Note that increasing the periodic scan rates is not necessarily the best way to process records more quickly. Another way is to have the device support or driver support SCAN=I/O Intr. That is the approach that most drivers I have written use.
Mark
________________________________
From: Tech-talk <tech-talk-bounces at aps.anl.gov> on behalf of Manoussakis, Adamandios via Tech-talk <tech-talk at aps.anl.gov>
Sent: Wednesday, December 9, 2020 3:36 PM
To: EPICS tech-talk
Subject: RE: Faster Scan Rates possible?
Also mark just to make sure I understood Passive,Event,IO Intr are always at the top and do not have any priority assigned due to being event driven and then the next menuScans are from slowest to fastest which are assigned also lower to highest priority 10s
being lowest priority and .1 second being highest priority assigned?
menu(menuScan) {
choice(menuScanPassive,"Passive")
choice(menuScanEvent,"Event")
choice(menuScanI_O_Intr,"I/O Intr")
choice(menuScan10_second,"10 second")
choice(menuScan5_second,"5 second")
choice(menuScan2_second,"2 second")
choice(menuScan1_second,"1 second")
choice(menuScan_5_second,".5 second")
choice(menuScan_2_second,".2 second")
choice(menuScan_1_second,".1 second")
}
From: Tech-talk <tech-talk-bounces at aps.anl.gov> On Behalf Of Manoussakis, Adamandios via Tech-talk
Sent: Wednesday, December 9, 2020 1:33 PM
To: EPICS tech-talk <tech-talk at aps.anl.gov>
Subject: RE: Faster Scan Rates possible?
Thanks Mark/Andrew for the insigh, is there any rule of thumb for how fast you can setup a SCAN rate in that dbd file for any current line of CPU (assuming more cores would help with threading and higher clock speeds). Is it safe to say go to .01 .001 on current
gen cpu hardware?
From: Johnson, Andrew N. <anj at anl.gov<mailto:anj at anl.gov>>
Sent: Wednesday, December 9, 2020 1:21 PM
To: Manoussakis, Adamandios <manoussakis1 at llnl.gov<mailto:manoussakis1 at llnl.gov>>
Cc: EPICS tech-talk <tech-talk at aps.anl.gov<mailto:tech-talk at aps.anl.gov>>
Subject: Re: Faster Scan Rates possible?
Hi,
On Dec 9, 2020, at 3:14 PM, Manoussakis, Adamandios via Tech-talk <tech-talk at aps.anl.gov<mailto:tech-talk at aps.anl.gov>> wrote:
I have been looking at older posts and have seen talk of increasing the scan rate from the default (I think) .1seconds but no definitive guide on how to? On a standard linux distro without RT_PREEMPT, is it possible to push to say .01 or faster scan rates?
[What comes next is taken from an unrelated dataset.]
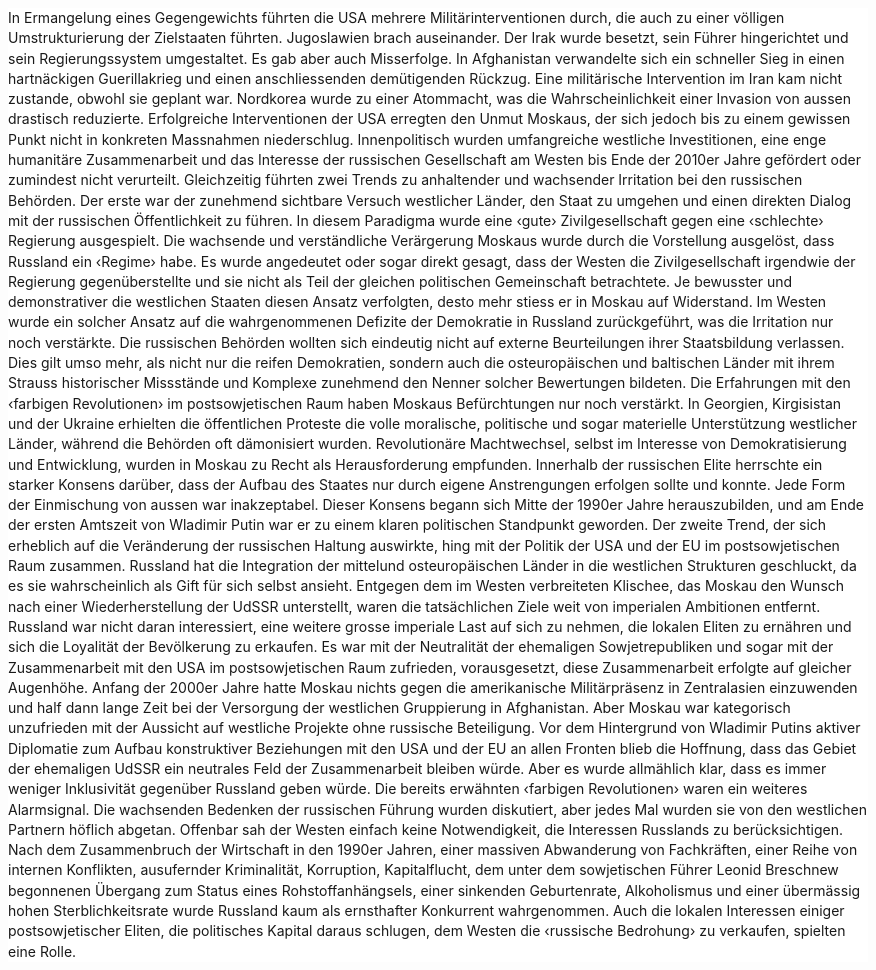 In Ermangelung eines Gegengewichts führten die USA mehrere Militärinterventionen durch, die auch zu einer völligen Umstrukturierung der Zielstaaten führten. Jugoslawien brach auseinander. Der Irak wurde besetzt, sein Führer hingerichtet und sein Regierungssystem umgestaltet. Es gab aber auch Misserfolge. In Afghanistan verwandelte sich ein schneller Sieg in einen hartnäckigen Guerillakrieg und einen anschliessenden demütigenden Rückzug. Eine militärische Intervention im Iran kam nicht zustande, obwohl sie geplant war. Nordkorea wurde zu einer Atommacht, was die Wahrscheinlichkeit einer Invasion von aussen drastisch reduzierte. Erfolgreiche Interventionen der USA erregten den Unmut Moskaus, der sich jedoch bis zu einem gewissen Punkt nicht in konkreten Massnahmen niederschlug. Innenpolitisch wurden umfangreiche westliche Investitionen, eine enge humanitäre Zusammenarbeit und das Interesse der russischen Gesellschaft am Westen bis Ende der 2010er Jahre gefördert oder zumindest nicht verurteilt.
Gleichzeitig führten zwei Trends zu anhaltender und wachsender Irritation bei den russischen Behörden. Der erste war der zunehmend sichtbare Versuch westlicher Länder, den Staat zu umgehen und einen direkten Dialog mit der russischen Öffentlichkeit zu führen. In diesem Paradigma wurde eine ‹gute› Zivilgesellschaft gegen eine ‹schlechte› Regierung ausgespielt. Die wachsende und verständliche Verärgerung Moskaus wurde durch die Vorstellung ausgelöst, dass Russland ein ‹Regime› habe. Es wurde angedeutet oder sogar direkt gesagt, dass der Westen die Zivilgesellschaft irgendwie der Regierung gegenüberstellte und sie nicht als Teil der gleichen politischen Gemeinschaft betrachtete. Je bewusster und demonstrativer die westlichen Staaten diesen Ansatz verfolgten, desto mehr stiess er in Moskau auf Widerstand. Im Westen wurde ein solcher Ansatz auf die wahrgenommenen Defizite der Demokratie in Russland zurückgeführt, was die Irritation nur noch verstärkte.
Die russischen Behörden wollten sich eindeutig nicht auf externe Beurteilungen ihrer Staatsbildung verlassen. Dies gilt umso mehr, als nicht nur die reifen Demokratien, sondern auch die osteuropäischen und baltischen Länder mit ihrem Strauss historischer Missstände und Komplexe zunehmend den Nenner solcher Bewertungen bildeten. Die Erfahrungen mit den ‹farbigen Revolutionen› im postsowjetischen Raum haben Moskaus Befürchtungen nur noch verstärkt. In Georgien, Kirgisistan und der Ukraine erhielten die öffentlichen Proteste die volle moralische, politische und sogar materielle Unterstützung westlicher Länder, während die Behörden oft dämonisiert wurden. Revolutionäre Machtwechsel, selbst im Interesse von Demokratisierung und Entwicklung, wurden in Moskau zu Recht als Herausforderung empfunden. Innerhalb der russischen Elite herrschte ein starker Konsens darüber, dass der Aufbau des Staates nur durch eigene Anstrengungen erfolgen sollte und konnte. Jede Form der Einmischung von aussen war inakzeptabel. Dieser Konsens begann sich Mitte der 1990er Jahre herauszubilden, und am Ende der ersten Amtszeit von Wladimir Putin war er zu einem klaren politischen Standpunkt geworden.
Der zweite Trend, der sich erheblich auf die Veränderung der russischen Haltung auswirkte, hing mit der Politik der USA und der EU im postsowjetischen Raum zusammen. Russland hat die Integration der mittelund osteuropäischen Länder in die westlichen Strukturen geschluckt, da es sie wahrscheinlich als Gift für sich selbst ansieht. Entgegen dem im Westen verbreiteten Klischee, das Moskau den Wunsch nach einer Wiederherstellung der UdSSR unterstellt, waren die tatsächlichen Ziele weit von imperialen Ambitionen entfernt.
Russland war nicht daran interessiert, eine weitere grosse imperiale Last auf sich zu nehmen, die lokalen Eliten zu ernähren und sich die Loyalität der Bevölkerung zu erkaufen. Es war mit der Neutralität der ehemaligen Sowjetrepubliken und sogar mit der Zusammenarbeit mit den USA im postsowjetischen Raum zufrieden, vorausgesetzt, diese Zusammenarbeit erfolgte auf gleicher Augenhöhe. Anfang der 2000er Jahre hatte Moskau nichts gegen die amerikanische Militärpräsenz in Zentralasien einzuwenden und half dann lange Zeit bei der Versorgung der westlichen Gruppierung in Afghanistan. Aber Moskau war kategorisch unzufrieden mit der Aussicht auf westliche Projekte ohne russische Beteiligung. Vor dem Hintergrund von Wladimir Putins aktiver Diplomatie zum Aufbau konstruktiver Beziehungen mit den USA und der EU an allen Fronten blieb die Hoffnung, dass das Gebiet der ehemaligen UdSSR ein neutrales Feld der Zusammenarbeit bleiben würde. Aber es wurde allmählich klar, dass es immer weniger Inklusivität gegenüber Russland geben würde. Die bereits erwähnten ‹farbigen Revolutionen› waren ein weiteres Alarmsignal. Die wachsenden Bedenken der russischen Führung wurden diskutiert, aber jedes Mal wurden sie von den westlichen Partnern höflich abgetan. Offenbar sah der Westen einfach keine Notwendigkeit, die Interessen Russlands zu berücksichtigen. Nach dem Zusammenbruch der Wirtschaft in den 1990er Jahren, einer massiven Abwanderung von Fachkräften, einer Reihe von internen Konflikten, ausufernder Kriminalität, Korruption, Kapitalflucht, dem unter dem sowjetischen Führer Leonid Breschnew begonnenen Übergang zum Status eines Rohstoffanhängsels, einer sinkenden Geburtenrate, Alkoholismus und einer übermässig hohen Sterblichkeitsrate wurde Russland kaum als ernsthafter Konkurrent wahrgenommen. Auch die lokalen Interessen einiger postsowjetischer Eliten, die politisches Kapital daraus schlugen, dem Westen die ‹russische Bedrohung› zu verkaufen, spielten eine Rolle.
Also I wanted to know does camonitor only update as fast as the scan rate limit, .1seconds currently?
There is no internal connection between CA monitor rates and the DB scan rates, it very much depends on your CPU, your IOC application and the clients you have connected as to how fast you would be able to run a periodic scan thread that sends out monitors.
Note that the IOC's CA server can and does throw away monitor updates if the clients can't keep up, so don't design your systems assuming that your clients will always get every monitor if you're running at high speeds.
HTH,
- Andrew
--
Complexity comes for free, simplicity you have to work for.